The present disclosure discloses a burning tool of a tire pressure sensor includes a carrier having at least one USB connector, an IC module and a transmission port. The USB connector is capable of externally matching a tire pressure sensor. The IC module includes a memory unit and a processing unit. The memory unit stores at least one communication protocol relative to a vehicle model. The processing unit is electrically connected to the memory unit and the USB connector, while the USB connector is in connection with the tire pressure sensor, the processing unit reads the communication protocol stored in the memory unit, and thereafter burns it into the tire pressure sensor. The transmission port is electrically connected with the IC module and capable of connecting with an external device, thus the IC module is controllable by the external device to burn the communication protocol aforesaid.

Description

RELATED APPLICATIONS

[0001] This application claims priority to Taiwan Application Serial Number 108127406, filed Aug. 1, 2019,which is herein incorporated by reference.

BACKGROUND

Technical Field

[0002] The present disclosure relates to a burning tool, and in particular to a burning tool of a tire pressure sensor which utilizes USB connectors to burn a communication protocol into several tire pressure sensors concurrently.

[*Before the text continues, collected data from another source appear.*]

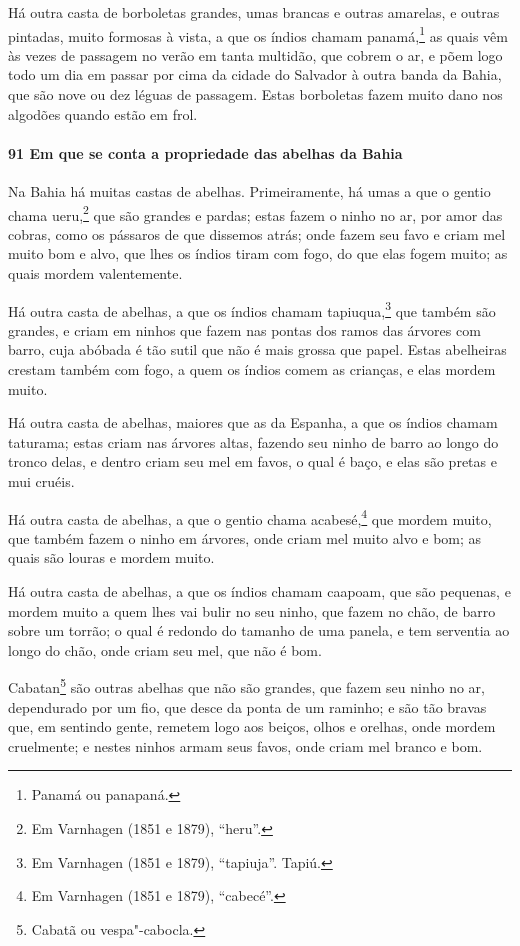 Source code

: \begin{linenumbers}
Há outra casta de borboletas grandes, umas brancas e outras amarelas, e outras pintadas,
muito formosas à vista, a que os índios chamam panamá,\footnote{ Panamá ou panapaná.} as
quais vêm às vezes de passagem no verão em tanta multidão, que cobrem o ar, e põem logo
todo um dia em passar por cima da cidade do Salvador à outra banda da Bahia, que são nove
ou dez léguas de passagem. Estas borboletas fazem muito dano nos algodões quando estão em
frol.

\paragraph{91 Em que se conta a propriedade das abelhas da Bahia}\quad
Na Bahia há muitas castas de abelhas. Primeiramente, há umas a que o gentio chama
ueru,\footnote{ Em Varnhagen (1851 e 1879), ``heru''.} que são grandes e pardas; estas
fazem o ninho no ar, por amor das cobras, como os pássaros de que dissemos atrás; onde
fazem seu favo e criam mel muito bom e alvo, que lhes os índios tiram com fogo, do que
elas fogem muito; as quais mordem valentemente.

Há outra casta de abelhas, a que os índios chamam tapiuqua,\footnote{ Em Varnhagen (1851 e
1879), ``tapiuja''. Tapiú.} que também são grandes, e criam em ninhos que fazem nas
pontas dos ramos das árvores com barro, cuja abóbada é tão sutil que não é mais grossa que
papel. Estas abelheiras crestam também com fogo, a quem os índios comem as crianças, e
elas mordem muito.

Há outra casta de abelhas, maiores que as da Espanha, a que os índios chamam taturama;
estas criam nas árvores altas, fazendo seu ninho de barro ao longo do tronco delas, e
dentro criam seu mel em favos, o qual é baço, e elas são pretas e mui cruéis.

Há outra casta de abelhas, a que o gentio chama acabesé,\footnote{ Em Varnhagen (1851 e
1879), ``cabecé''.} que mordem muito, que também fazem o ninho em árvores, onde criam mel
muito alvo e bom; as quais são louras e mordem muito.

Há outra casta de abelhas, a que os índios chamam caapoam, que são pequenas, e mordem
muito a quem lhes vai bulir no seu ninho, que fazem no chão, de barro sobre um torrão; o
qual é redondo do tamanho de uma panela, e tem serventia ao longo do chão, onde criam seu
mel, que não é bom.

Cabatan\footnote{ Cabatã ou vespa"-cabocla.} são outras abelhas que não são grandes, que
fazem seu ninho no ar, dependurado por um fio, que desce da ponta de um raminho; e são tão
bravas que, em sentindo gente, remetem logo aos beiços, olhos e orelhas, onde mordem
cruelmente; e nestes ninhos armam seus favos, onde criam mel branco e bom.


\end{linenumbers}
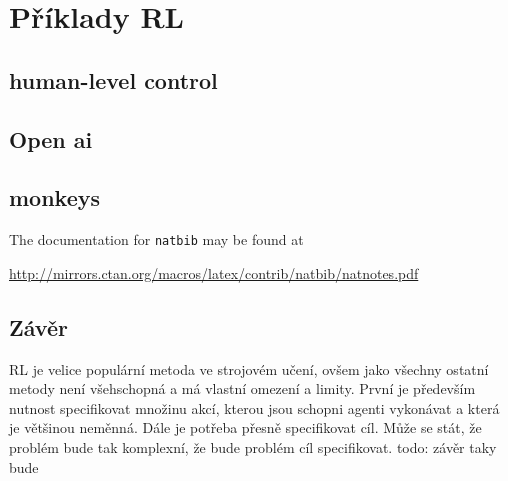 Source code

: \documentclass{article}
\begin{document}
\section{Příklady RL}
\label{sec:priklady}

\subsection{human-level control}
\cite{mnih2015human}
\subsection{Open ai}
\cite{openAI}
\cite{baker2019emergent}
\subsection{monkeys}
\label{monkey}
 \cite{monkeyExp}
 \cite{hamel1996competing}

The documentation for \verb+natbib+ may be found at
\begin{center}
  \url{http://mirrors.ctan.org/macros/latex/contrib/natbib/natnotes.pdf}
\end{center}


\subsection{Závěr}
RL je velice populární metoda ve strojovém učení, ovšem jako všechny ostatní metody není všehschopná a má vlastní omezení a limity. První je především nutnost specifikovat množinu akcí, kterou jsou schopni agenti vykonávat a která je většinou neměnná. Dále je potřeba přesně specifikovat cíl. Může se stát, že problém bude tak komplexní, že bude problém cíl specifikovat.
todo: závěr taky bude 


  
  
\end{document}
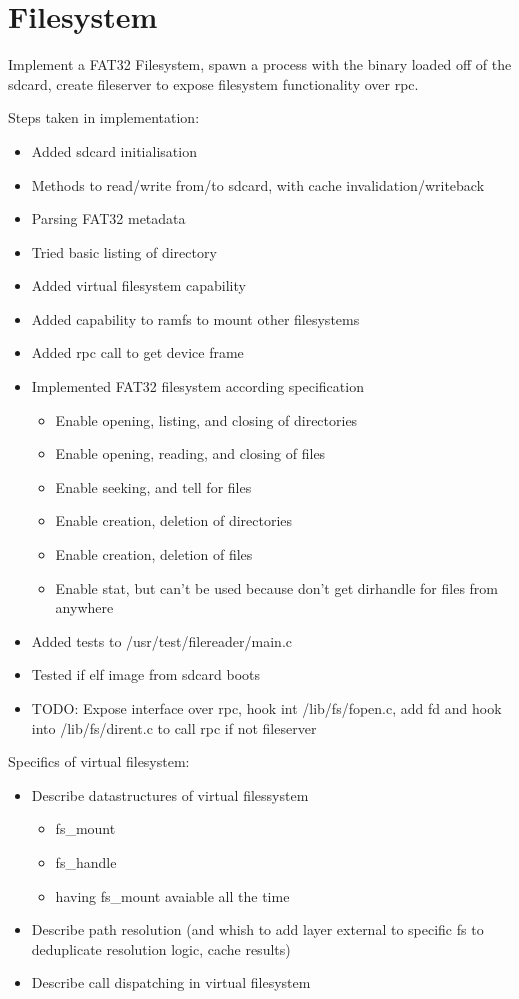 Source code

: \chapter{Filesystem}

Implement a FAT32 Filesystem, spawn a process with the binary loaded off of the sdcard, create fileserver to expose filesystem functionality over rpc.

Steps taken in implementation:
\begin{itemize}
	\item Added sdcard initialisation
	\item Methods to read/write from/to sdcard, with cache invalidation/writeback
	\item Parsing FAT32 metadata
	\item Tried basic listing of directory
	\item Added virtual filesystem capability
	\item Added capability to ramfs to mount other filesystems
	\item Added rpc call to get device frame
	\item Implemented FAT32 filesystem according specification
	\begin{itemize}
		\item Enable opening, listing, and closing of directories
		\item Enable opening, reading, and closing of files
		\item Enable seeking, and tell for files
		\item Enable creation, deletion of directories
		\item Enable creation, deletion of files
		\item Enable stat, but can't be used because don't get dirhandle for files from anywhere
	\end{itemize}
	\item Added tests to /usr/test/filereader/main.c
	\item Tested if elf image from sdcard boots
	\item TODO: Expose interface over rpc, hook int /lib/fs/fopen.c, add fd and hook into /lib/fs/dirent.c to call rpc if not fileserver
\end{itemize}

Specifics of virtual filesystem:
\begin{itemize}
	\item Describe datastructures of virtual filessystem
	\begin{itemize}
		\item fs\_mount
		\item fs\_handle
		\item having fs\_mount avaiable all the time
	\end{itemize}
	\item Describe path resolution (and whish to add layer external to specific fs to deduplicate resolution logic, cache results)
	\item Describe call dispatching in virtual filesystem
\end{itemize}

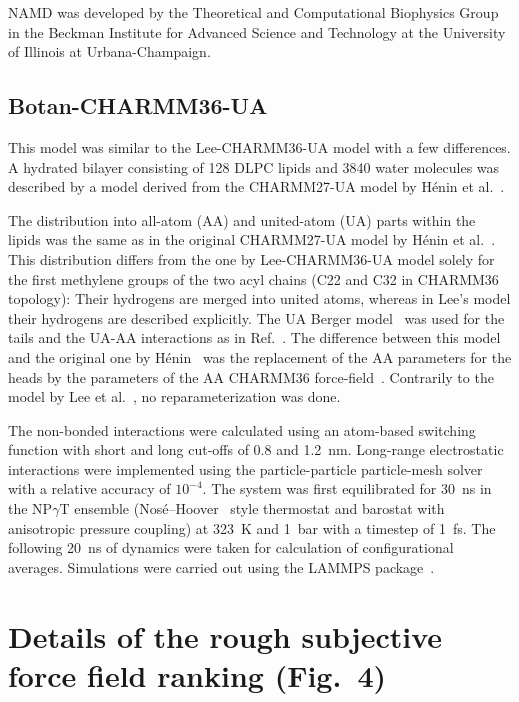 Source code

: \documentclass[journal=jacsat,manuscript=article]{achemso}
\begin{document}
NAMD was developed by the Theoretical and Computational Biophysics Group in the
 Beckman Institute for Advanced Science and Technology at the University
 of Illinois at Urbana-Champaign\cite{phillips05}.

\subsection{Botan-CHARMM36-UA}
This model was similar to the Lee-CHARMM36-UA model with a few  differences.
A hydrated bilayer consisting of 128 DLPC lipids and 3840 water
molecules was described by a model derived from the CHARMM27-UA model by H\'enin et al.~\cite{henin08}.

The distribution into all-atom  (AA) and united-atom (UA) parts within the lipids was the same
as in the original CHARMM27-UA model by H\'enin et al.~\cite{henin08}.  
This distribution differs from the one by Lee-CHARMM36-UA model solely
for the first methylene groups of the two acyl chains (C22 and C32 in CHARMM36 topology): 
Their hydrogens are merged into  united atoms, whereas in Lee's model their hydrogens are described explicitly.
The UA Berger model~\cite{berger97} was used for the tails and the UA-AA interactions as in Ref.~. 
The difference between this model and the original one by H\'enin~\cite{henin08} was the replacement of the 
AA parameters for the heads by  the parameters of the AA
 CHARMM36 force-field~\cite{klauda10}. Contrarily to the model by Lee et al.~\cite{lee14}, no reparameterization was done.

The non-bonded interactions were calculated using an atom-based switching function with short and long cut-offs of 0.8 and 1.2~nm. 
Long-range electrostatic interactions were implemented using the particle-particle particle-mesh solver with a relative accuracy of $10^{-4}$. The system 
was first equilibrated for 30~ns in the NP$\gamma$T ensemble (Nos\'{e}--Hoover~\cite{nose84,hoover85} style thermostat and barostat with anisotropic pressure coupling) 
at 323~K and 1~bar with a timestep of 1~fs. The following 20~ns of dynamics were taken for calculation of configurational averages. 
Simulations were carried out using the LAMMPS package~\cite{plimpton95}. %

\pagebreak
\section{Details of the rough subjective force field ranking (Fig.~4)} 
\end{document}
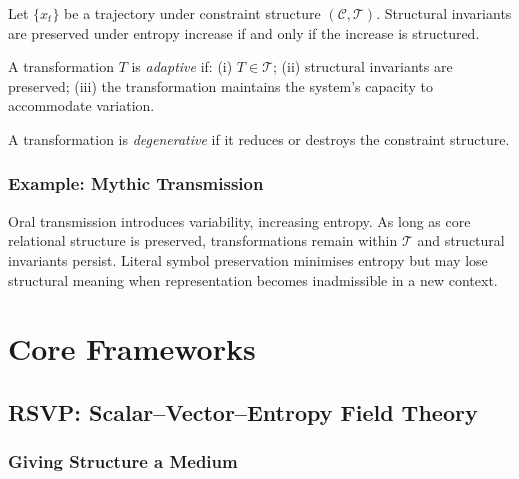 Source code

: \documentclass[11pt,openany]{book}
\begin{document}
\begin{theorem}
\label{thm:entropy}
Let $\{x_t\}$ be a trajectory under constraint structure
$(\mathcal{C}, \mathcal{T})$. Structural invariants are
preserved under entropy increase if and only if the
increase is structured.
\end{theorem}

\begin{definition}
\label{def:adaptive}
A transformation $T$ is \emph{adaptive} if: (i) $T \in
\mathcal{T}$; (ii) structural invariants are preserved;
(iii) the transformation maintains the system's capacity
to accommodate variation.
\end{definition}

\begin{definition}
\label{def:degenerative}
A transformation is \emph{degenerative} if it reduces or
destroys the constraint structure.
\end{definition}

\section{Example: Mythic Transmission}
\label{sec:myth}

Oral transmission introduces variability, increasing
entropy. As long as core relational structure is preserved,
transformations remain within $\mathcal{T}$ and structural
invariants persist. Literal symbol preservation minimises
entropy but may lose structural meaning when representation
becomes inadmissible in a new context.



\part{Core Frameworks}

\chapter[RSVP Field Theory]{RSVP: Scalar--Vector--Entropy Field Theory}
\label{ch:rsvp}

\section*{ Giving Structure a Medium}
\end{document}
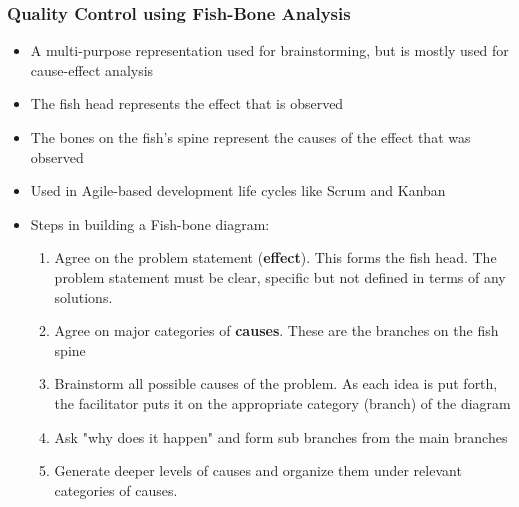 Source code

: \documentclass{article}
\begin{document}
\subsubsection{Quality Control using Fish-Bone Analysis}
\begin{itemize}
    \item A multi-purpose representation used for brainstorming, but is mostly used for cause-effect analysis
    
    \item The fish head represents the effect that is observed
    
    \item The bones on the fish's spine represent the causes of the effect that was observed
    
    \item Used in Agile-based development life cycles like Scrum and Kanban
    
    \item Steps in building a Fish-bone diagram:
    \begin{enumerate}
        \item Agree on the problem statement (\textbf{effect}). This forms the fish head. The problem statement must be clear, specific but not defined in terms of any solutions.
        
        \item Agree on major categories of \textbf{causes}. These are the branches on the fish spine
        
        \item Brainstorm all possible causes of the problem. As each idea is put forth, the facilitator puts it on the appropriate category (branch) of the diagram
        
        \item Ask "why does it happen" and form sub branches from the main branches
        
        \item Generate deeper levels of causes and organize them under relevant categories of causes.
    \end{enumerate}
\end{itemize}
\end{document}
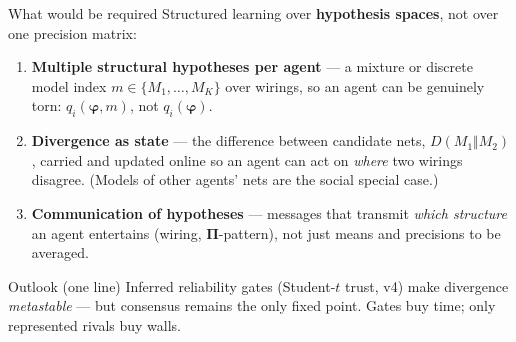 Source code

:\documentclass[aspectratio=169,11pt]{beamer}
\newcommand{\Pii}{\bm{\Pi}}
\begin{document}
\begin{frame}{What would be required}
  Structured learning over \textbf{hypothesis spaces}, not over one precision
  matrix:
  \begin{enumerate}
    \small
    \item \textbf{Multiple structural hypotheses per agent} --- a mixture or
      discrete model index $m \in \{M_1, \dots, M_K\}$ over wirings, so an
      agent can be genuinely torn: $q_i(\bm{\varphi}, m)$, not $q_i(\bm{\varphi})$.
    \item \textbf{Divergence as state} --- the difference between candidate
      nets, $D(M_1 \Vert M_2)$, carried and updated online so an agent can
      act on \emph{where} two wirings disagree. (Models of other agents'
      nets are the social special case.)
    \item \textbf{Communication of hypotheses} --- messages that transmit
      \emph{which structure} an agent entertains (wiring, $\Pii$-pattern), not
      just means and precisions to be averaged.
  \end{enumerate}
  \vspace{0.3em}
  \begin{block}{Outlook (one line)}
    \small Inferred reliability gates (Student-$t$ trust, v4) make divergence
    \emph{metastable} --- but consensus remains the only fixed point. Gates buy
    time; only represented rivals buy walls.
  \end{block}
\end{frame}
\end{document}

Description of Related Art

[0003] The tire pressure sensors are applied for measurements of a tire like pressure and temperature, etc., and nowadays have been standard equipment in vehicles. Based on the reason of product lifetime, a tire pressure sensor must be replaced with a new one after a period of use. The tire pressure sensor is applicable to different models of vehicles, but in order to make it work normally, the communication protocol dedicated to these models of vehicles must be burned into the tire pressure sensor in advance.

[0004] In response to the mentioned requirement, a burning tool that can support the communication protocols of various car manufacturers is launched on the market. The existing burning tool burns tire pressure sensors one by one, precisely, the burning tool approaches and burns the tire pressure sensor with wireless induction or wired connection, and then repeat the above process for the next tire pressure sensor. However, for manufacturers which sell tire pressure sensors in large quantities, such a burning method is very labor-intensive and time-consuming.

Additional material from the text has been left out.